For the respondents there was a brief and oral argument by John W. Emmerling of Milwaukee.

On August 30, 1957, George and Angeline Peebles petitioned for adoption of Lois Ann Brown. They alleged that Lois' guardian was the Department of Public Welfare, Milwaukee county, that it had refused to consent to the adoption and that the refusal was arbitrary, capricious, and not based on substantial evidence. The department filed a summary of its reasons for withholding its consent. The reasons were stated in three paragraphs. In substance, the first states that Mr. and Mrs. Peebles were older than deemed advisable for adopting parents; the second states that there was a relationship and dispute between the natural mother and Mrs. Peebles over the placement of the child; and the third set forth various evaluations of personal attitudes and traits of Mr. and Mrs. Peebles. The proceeding at this stage was governed by sec. 48.85, Stats.

After extended hearings the court filed a decision on March 25, 1958. It found that the guardian's refusal to consent was arbitrary, capricious, and without substantial evidence and waived the requirement that the guardian consent. On July 1, 1958, the court entered an order of adoption as prayed for by petitioners. The department appealed.

On September 10, 1958, we heard arguments on a motion to dismiss this appeal, on the merits of the appeal, and on an alternative writ of prohibition. We denied the motion to dismiss and allowed time for the filing of briefs, first by appellant and later by respondents. Respondents' brief reached us October 29th.

The principal facts (most of which are not in dispute) are as follows: Lois was born August 21, 1955. Her mother, Mrs. Brown, was married but separated from her husband. Mrs. Brown had been going out with a nephew of Mrs. Peebles' first husband and had met the Peebles through the nephew, Kenneth. Lois was brought to the Peebles' home by Mrs. Brown and Kenneth on August 27, 1955, and remained there until the department recovered the child from the Peebles in a habeas corpus proceeding September 20, 1957.

In the summer of 1956, Mrs. Brown asked the Peebles to return the child, but the Peebles refused. Mrs. Brown started habeas corpus proceedings to recover the child, and a hearing was ultimately held in children's court on September 7, 1956. The Peebles claimed the child had been left with them for adoption; Mrs. Brown disputed the claim; and the children's court found that Mrs. Brown had abandoned Lois. At that time Judge KENNEY placed Lois temporarily in the custody of the department, but said that the department "may make arrangements, if they so see fit, to have the child temporarily with the Peebles." Judge KENNEY also stated:

"At this time I want to be perfectly fair to them and blunt, that there is no indication at this time from the court . . . I'm not stating that the child will be or will not ever be in a position so that you can adopt it. The longer it stays in your home, the more you are becoming attached to it. If, after due conference among yourselves, you come to the point . . . that you don't want to grow more attached to it, so inform the Department of Public Welfare and other temporary plan will be made until this matter can be adjudicated."

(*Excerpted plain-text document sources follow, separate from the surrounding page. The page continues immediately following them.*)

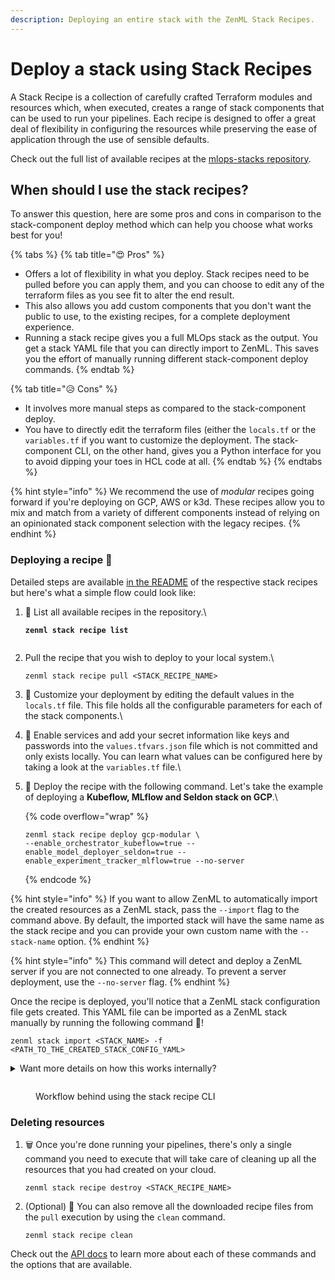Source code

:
 ```yaml
---
description: Deploying an entire stack with the ZenML Stack Recipes.
---
```


# Deploy a stack using Stack Recipes

A Stack Recipe is a collection of carefully crafted Terraform modules and resources which, when executed, creates a
range of stack components that can be used to run your pipelines. Each recipe is designed to offer a great deal of
flexibility in configuring the resources while preserving the ease of application through the use of sensible defaults.

Check out the full list of available recipes at
the [mlops-stacks repository](https://github.com/zenml-io/mlops-stacks#-list-of-recipes).&#x20;

## When should I use the stack recipes?

To answer this question, here are some pros and cons in comparison to the stack-component deploy method which can help
you choose what works best for you!

{% tabs %}
{% tab title="😍 Pros" %}

* Offers a lot of flexibility in what you deploy. Stack recipes need to be pulled before you can apply them, and you can
  choose to edit any of the terraform files as you see fit to alter the end result.
* This also allows you add custom components that you don't want the public to use, to the existing recipes, for a
  complete deployment experience.
* Running a stack recipe gives you a full MLOps stack as the output. You get a stack YAML file that you can directly
  import to ZenML. This saves you the effort of manually running different stack-component deploy commands.
{% endtab %}

{% tab title="😥 Cons" %}

* It involves more manual steps as compared to the stack-component deploy.
* You have to directly edit the terraform files (either the `locals.tf` or the `variables.tf` if you want to customize
  the deployment. The stack-component CLI, on the other hand, gives you a Python interface for you to avoid dipping your
  toes in HCL code at all.
{% endtab %}
{% endtabs %}

{% hint style="info" %}
We recommend the use of _modular_ recipes going forward if you're deploying on GCP, AWS or k3d. These recipes allow you
to mix and match from a variety of different components instead of relying on an opinionated stack component selection
with the legacy recipes.
{% endhint %}

### Deploying a recipe 🚀

Detailed steps are available [in the README](https://github.com/zenml-io/mlops-stacks#-list-of-recipes) of the
respective stack recipes but here's what a simple flow could look like:

1. 📃 List all available recipes in the repository.\

    <pre><code><strong>zenml stack recipe list
    </strong></code></pre>

2. Pull the recipe that you wish to deploy to your local system.\

    ```
    zenml stack recipe pull <STACK_RECIPE_NAME>
    ```

3. 🎨 Customize your deployment by editing the default values in the `locals.tf` file. This file holds all the
   configurable parameters for each of the stack components.\

4. 🔐 Enable services and add your secret information like keys and passwords into the `values.tfvars.json` file which
   is not committed and only exists locally. You can learn what values can be configured here by taking a look at
   the `variables.tf` file.\

5. 🚀 Deploy the recipe with the following command. Let's take the example of deploying a **Kubeflow, MLflow and Seldon
   stack on GCP**.\

    {% code overflow="wrap" %}
    ```
    zenml stack recipe deploy gcp-modular \
    --enable_orchestrator_kubeflow=true --enable_model_deployer_seldon=true --enable_experiment_tracker_mlflow=true --no-server
    ```
    {% endcode %}

{% hint style="info" %}
If you want to allow ZenML to automatically import the created resources as a ZenML stack, pass the `--import` flag to
the command above. By default, the imported stack will have the same name as the stack recipe and you can provide your
own custom name with the `--stack-name` option.
{% endhint %}

{% hint style="info" %}
This command will detect and deploy a ZenML server if you are not connected to one already. To prevent a server
deployment, use the `--no-server` flag.
{% endhint %}

Once the recipe is deployed, you'll notice that a ZenML stack configuration file gets created. This YAML file can be
imported as a ZenML stack manually by running the following command 🤯!&#x20;

```
zenml stack import <STACK_NAME> -f <PATH_TO_THE_CREATED_STACK_CONFIG_YAML>
```

<details>

<summary>Want more details on how this works internally?</summary>

The stack recipe CLI interacts with the [mlops-stacks](https://github.com/zenml-io/mlops-stacks) repository to fetch the
recipes and stores them locally in the **Global Config** directory. From here, they are pulled to your local directory
or whatever directory you specify in the `--path` flag for the CLI.

This is what you see and where you can make any changes you want to the recipe files. You can also use native terraform
commands like `terraform apply` to deploy components but this would require you to pass the variables manually using
the `-var-file` flag to the terraform CLI.

</details>

<figure><img src="broken-reference" alt=""><figcaption><p>Workflow behind using the stack recipe CLI</p></figcaption></figure>

### Deleting resources

1. 🗑️ Once you're done running your pipelines, there's only a single command you need to execute that will take care of
   cleaning up all the resources that you had created on your cloud.

   ```
   zenml stack recipe destroy <STACK_RECIPE_NAME>
   ```
2. (Optional) 🧹 You can also remove all the downloaded recipe files from the `pull` execution by using the `clean`
   command.

   ```
   zenml stack recipe clean
   ```

Check out the [API docs](https://apidocs.zenml.io/) to learn more about each of these commands and the options that are
available.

Mrs. Peebles and a worker for the department had a conversation about Lois' remaining with the Peebles for the time being. Afterward this worker made entries in the file listing, as "positives" in the home: Love and affection, the care given Lois, and that leaving the child would not involve an extra change, or perhaps any change to the child. As "negatives" she listed the Peebles' ages, particularly Mrs. Peebles' "who is older than her husband and close to fifty;" and Mrs. Peebles' nervousness.

In October a caseworker for the department, Miss Cathlina, who was later married and became Mrs. Pearson, was instructed to supervise Lois. She made two visits to the Peebles' home in November. The record suggests that about December, 1956, in the divorce action between Mr. and Mrs. Brown, it was determined that Lois was illegitimate. On December 5th Mrs. Brown's parental rights were terminated by the children's court and the department was appointed her guardian. Just after that hearing Mrs. Pearson, the Peebles, and their attorney spoke about the question of leaving Lois in the Peebles' home and Mrs. Pearson stated that she would have to obtain further direction from her supervisor. She and the supervisor decided to leave the child at least through Christmas and that the situation should be presented to the adoption committee of the department.

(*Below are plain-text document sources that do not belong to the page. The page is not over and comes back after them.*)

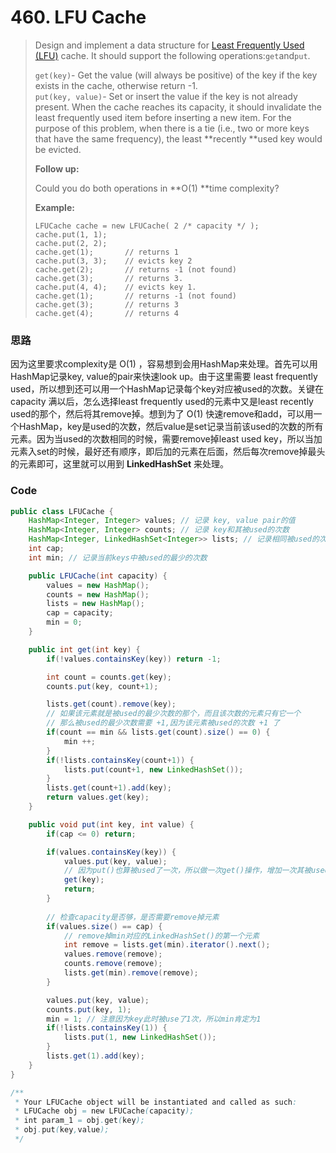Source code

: # 460. LFU Cache

> Design and implement a data structure for [Least Frequently Used \(LFU\)](https://en.wikipedia.org/wiki/Least_frequently_used) cache. It should support the following operations:`get`and`put`.
>
> `get(key)`- Get the value \(will always be positive\) of the key if the key exists in the cache, otherwise return -1.  
> `put(key, value)`- Set or insert the value if the key is not already present. When the cache reaches its capacity, it should invalidate the least frequently used item before inserting a new item. For the purpose of this problem, when there is a tie \(i.e., two or more keys that have the same frequency\), the least **recently **used key would be evicted.
>
> **Follow up:**
>
> Could you do both operations in **O\(1\) **time complexity?
>
> **Example:**
>
> ```
> LFUCache cache = new LFUCache( 2 /* capacity */ );
> cache.put(1, 1);
> cache.put(2, 2);
> cache.get(1);       // returns 1
> cache.put(3, 3);    // evicts key 2
> cache.get(2);       // returns -1 (not found)
> cache.get(3);       // returns 3.
> cache.put(4, 4);    // evicts key 1.
> cache.get(1);       // returns -1 (not found)
> cache.get(3);       // returns 3
> cache.get(4);       // returns 4
> ```

### 思路

因为这里要求complexity是 O\(1\) ，容易想到会用HashMap来处理。首先可以用HashMap记录key, value的pair来快速look up。由于这里需要 least frequently used，所以想到还可以用一个HashMap记录每个key对应被used的次数。关键在capacity 满以后，怎么选择least frequently used的元素中又是least recently used的那个，然后将其remove掉。想到为了 O\(1\) 快速remove和add，可以用一个HashMap，key是used的次数，然后value是set记录当前该used的次数的所有元素。因为当used的次数相同的时候，需要remove掉least used key，所以当加元素入set的时候，最好还有顺序，即后加的元素在后面，然后每次remove掉最头的元素即可，这里就可以用到 **LinkedHashSet** 来处理。

### Code

```java
public class LFUCache {
    HashMap<Integer, Integer> values; // 记录 key, value pair的值
    HashMap<Integer, Integer> counts; // 记录 key和其被used的次数
    HashMap<Integer, LinkedHashSet<Integer>> lists; // 记录相同被used的次数的所有元素的keys
    int cap;
    int min; // 记录当前keys中被used的最少的次数

    public LFUCache(int capacity) {
        values = new HashMap();
        counts = new HashMap();
        lists = new HashMap();
        cap = capacity;
        min = 0;
    }

    public int get(int key) {
        if(!values.containsKey(key)) return -1;

        int count = counts.get(key);
        counts.put(key, count+1);

        lists.get(count).remove(key);
        // 如果该元素就是被used的最少次数的那个，而且该次数的元素只有它一个
        // 那么被used的最少次数需要 +1,因为该元素被used的次数 +1 了
        if(count == min && lists.get(count).size() == 0) {
            min ++;
        }
        if(!lists.containsKey(count+1)) {
            lists.put(count+1, new LinkedHashSet());
        }
        lists.get(count+1).add(key);
        return values.get(key);
    }

    public void put(int key, int value) {
        if(cap <= 0) return;

        if(values.containsKey(key)) {
            values.put(key, value);
            // 因为put()也算被used了一次，所以做一次get()操作，增加一次其被used的次数
            get(key);
            return;
        }
        
        // 检查capacity是否够，是否需要remove掉元素
        if(values.size() == cap) {
            // remove掉min对应的LinkedHashSet()的第一个元素
            int remove = lists.get(min).iterator().next();
            values.remove(remove);
            counts.remove(remove);
            lists.get(min).remove(remove);
        }

        values.put(key, value);
        counts.put(key, 1);
        min = 1; // 注意因为key此时被use了1次，所以min肯定为1
        if(!lists.containsKey(1)) {
            lists.put(1, new LinkedHashSet());
        }
        lists.get(1).add(key);
    }
}

/**
 * Your LFUCache object will be instantiated and called as such:
 * LFUCache obj = new LFUCache(capacity);
 * int param_1 = obj.get(key);
 * obj.put(key,value);
 */
```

Within the department there is a division of child welfare and within this division are four units, each composed of several caseworkers. The supervisor of the division, together with the supervisors of each of the units, makes up the adoption committee. The caseworker assigned to a particular matter meets with the committee when that matter is discussed. Mrs. Pearson and her supervisor presented the situation of Lois Ann on January 22, 1957, and the adoption committee directed Mrs. Pearson to secure more information.

Mrs. Pearson visited in the Peebles' home February 13th, and March 21st. In June she was in the Peebles' home four times, and also interviewed Mr. Peebles in her office. She also reviewed a record of the State Department of Public Welfare concerning an application made by the Peebles for a child for adoption in 1952.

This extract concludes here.